There are handwritten variations of the ampersand that are extremely easy to draw.
Is using '$\wedge$' for logical conjunction just a historical accident?
P.S. I was of course lying when I said the ampersand is not used universally, as I have seen it used here and there, and I use it myself in my own writing.
In older books (certainly up to about 1960) it is not unusual to see conjunction notated
&, and there are still authors and fields that use it. (Consider for example linear logic which has two different conjunctions notated $\otimes$ and $\&$, and eschews the $\land$ symbol completely).Jeff Miller's excellent Earliest Uses of Various Mathematical Symbols lists $\land$ as having been invented by Heyting in 1930. By then, $\lor$ for disjunction had already been in use for for decades -- it was apparently invented by Russell in 190x and used in Principia Mathematica.

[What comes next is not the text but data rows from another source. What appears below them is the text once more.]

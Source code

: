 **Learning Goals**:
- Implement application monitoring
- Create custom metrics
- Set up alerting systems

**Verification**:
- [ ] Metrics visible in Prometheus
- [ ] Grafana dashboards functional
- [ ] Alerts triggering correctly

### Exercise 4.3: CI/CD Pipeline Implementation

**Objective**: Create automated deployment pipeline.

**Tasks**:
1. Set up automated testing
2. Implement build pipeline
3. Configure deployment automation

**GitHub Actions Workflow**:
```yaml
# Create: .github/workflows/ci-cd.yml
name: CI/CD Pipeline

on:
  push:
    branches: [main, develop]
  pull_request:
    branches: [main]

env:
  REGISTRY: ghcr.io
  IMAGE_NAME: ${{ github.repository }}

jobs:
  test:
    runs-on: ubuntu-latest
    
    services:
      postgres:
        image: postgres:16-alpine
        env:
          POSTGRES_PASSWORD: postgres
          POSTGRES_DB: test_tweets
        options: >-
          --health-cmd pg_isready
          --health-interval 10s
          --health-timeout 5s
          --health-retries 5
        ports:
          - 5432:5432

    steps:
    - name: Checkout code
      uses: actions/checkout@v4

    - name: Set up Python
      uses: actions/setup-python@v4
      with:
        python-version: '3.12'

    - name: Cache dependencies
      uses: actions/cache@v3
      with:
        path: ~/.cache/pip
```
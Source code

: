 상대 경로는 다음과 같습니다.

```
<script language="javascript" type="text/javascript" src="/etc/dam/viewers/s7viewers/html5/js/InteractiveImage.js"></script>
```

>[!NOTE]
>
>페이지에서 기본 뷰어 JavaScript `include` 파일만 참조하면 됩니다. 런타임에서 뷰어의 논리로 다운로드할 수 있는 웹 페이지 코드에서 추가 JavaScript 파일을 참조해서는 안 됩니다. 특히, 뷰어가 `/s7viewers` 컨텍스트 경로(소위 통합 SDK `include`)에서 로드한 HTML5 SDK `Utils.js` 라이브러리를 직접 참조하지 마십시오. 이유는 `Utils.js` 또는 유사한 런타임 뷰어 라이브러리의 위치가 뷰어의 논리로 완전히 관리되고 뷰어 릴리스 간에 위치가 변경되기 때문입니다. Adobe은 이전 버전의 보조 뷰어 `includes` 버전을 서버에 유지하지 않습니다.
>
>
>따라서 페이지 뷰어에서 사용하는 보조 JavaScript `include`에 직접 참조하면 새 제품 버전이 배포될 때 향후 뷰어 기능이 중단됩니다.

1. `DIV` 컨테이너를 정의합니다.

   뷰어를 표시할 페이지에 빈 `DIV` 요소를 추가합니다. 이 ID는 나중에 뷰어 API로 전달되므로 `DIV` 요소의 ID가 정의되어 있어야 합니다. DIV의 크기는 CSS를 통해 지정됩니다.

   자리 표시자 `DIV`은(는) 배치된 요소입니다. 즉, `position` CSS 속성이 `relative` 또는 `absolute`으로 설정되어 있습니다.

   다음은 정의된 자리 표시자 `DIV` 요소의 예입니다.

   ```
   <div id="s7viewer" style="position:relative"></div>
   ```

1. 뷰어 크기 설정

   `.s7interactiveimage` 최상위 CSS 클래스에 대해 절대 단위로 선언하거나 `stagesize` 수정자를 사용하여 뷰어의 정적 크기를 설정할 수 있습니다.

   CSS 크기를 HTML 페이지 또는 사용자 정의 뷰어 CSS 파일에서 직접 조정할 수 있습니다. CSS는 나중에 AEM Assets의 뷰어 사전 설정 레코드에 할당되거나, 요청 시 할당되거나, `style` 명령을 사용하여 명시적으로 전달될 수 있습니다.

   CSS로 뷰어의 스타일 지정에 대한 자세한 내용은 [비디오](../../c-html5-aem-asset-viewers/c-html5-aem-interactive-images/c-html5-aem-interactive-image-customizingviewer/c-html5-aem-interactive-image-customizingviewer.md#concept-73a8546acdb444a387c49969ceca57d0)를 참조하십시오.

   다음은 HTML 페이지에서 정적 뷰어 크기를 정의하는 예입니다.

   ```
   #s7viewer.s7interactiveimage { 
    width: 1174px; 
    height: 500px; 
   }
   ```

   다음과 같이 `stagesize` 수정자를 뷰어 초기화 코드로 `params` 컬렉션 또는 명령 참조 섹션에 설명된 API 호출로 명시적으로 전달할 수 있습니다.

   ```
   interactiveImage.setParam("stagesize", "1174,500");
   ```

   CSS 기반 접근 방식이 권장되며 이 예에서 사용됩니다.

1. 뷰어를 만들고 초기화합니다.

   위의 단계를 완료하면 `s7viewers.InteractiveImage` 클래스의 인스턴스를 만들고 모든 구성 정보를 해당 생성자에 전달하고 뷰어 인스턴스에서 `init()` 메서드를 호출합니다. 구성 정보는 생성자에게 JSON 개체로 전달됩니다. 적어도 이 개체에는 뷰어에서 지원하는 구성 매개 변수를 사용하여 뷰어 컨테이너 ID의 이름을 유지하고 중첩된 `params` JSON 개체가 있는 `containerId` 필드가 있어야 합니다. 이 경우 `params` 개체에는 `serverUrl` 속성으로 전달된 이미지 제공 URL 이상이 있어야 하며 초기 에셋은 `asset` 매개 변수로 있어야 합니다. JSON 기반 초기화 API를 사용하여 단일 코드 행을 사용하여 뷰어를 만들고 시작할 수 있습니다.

Heyting's motivation for $\land$ may have been to stress the duality between $\lor$ and $\land$, or to call out the parallel between $\land,\lor$ and $\cap,\cup$ in set theory (which were introduced by Peano as early as 1888).
The new notation became popular enough that when ASCII was invented in the early 1960s, the primary motivation for including a
\character seems to have been that then matching $\land$ and $\lor$ symbols could be created in computer printouts as/\and\/.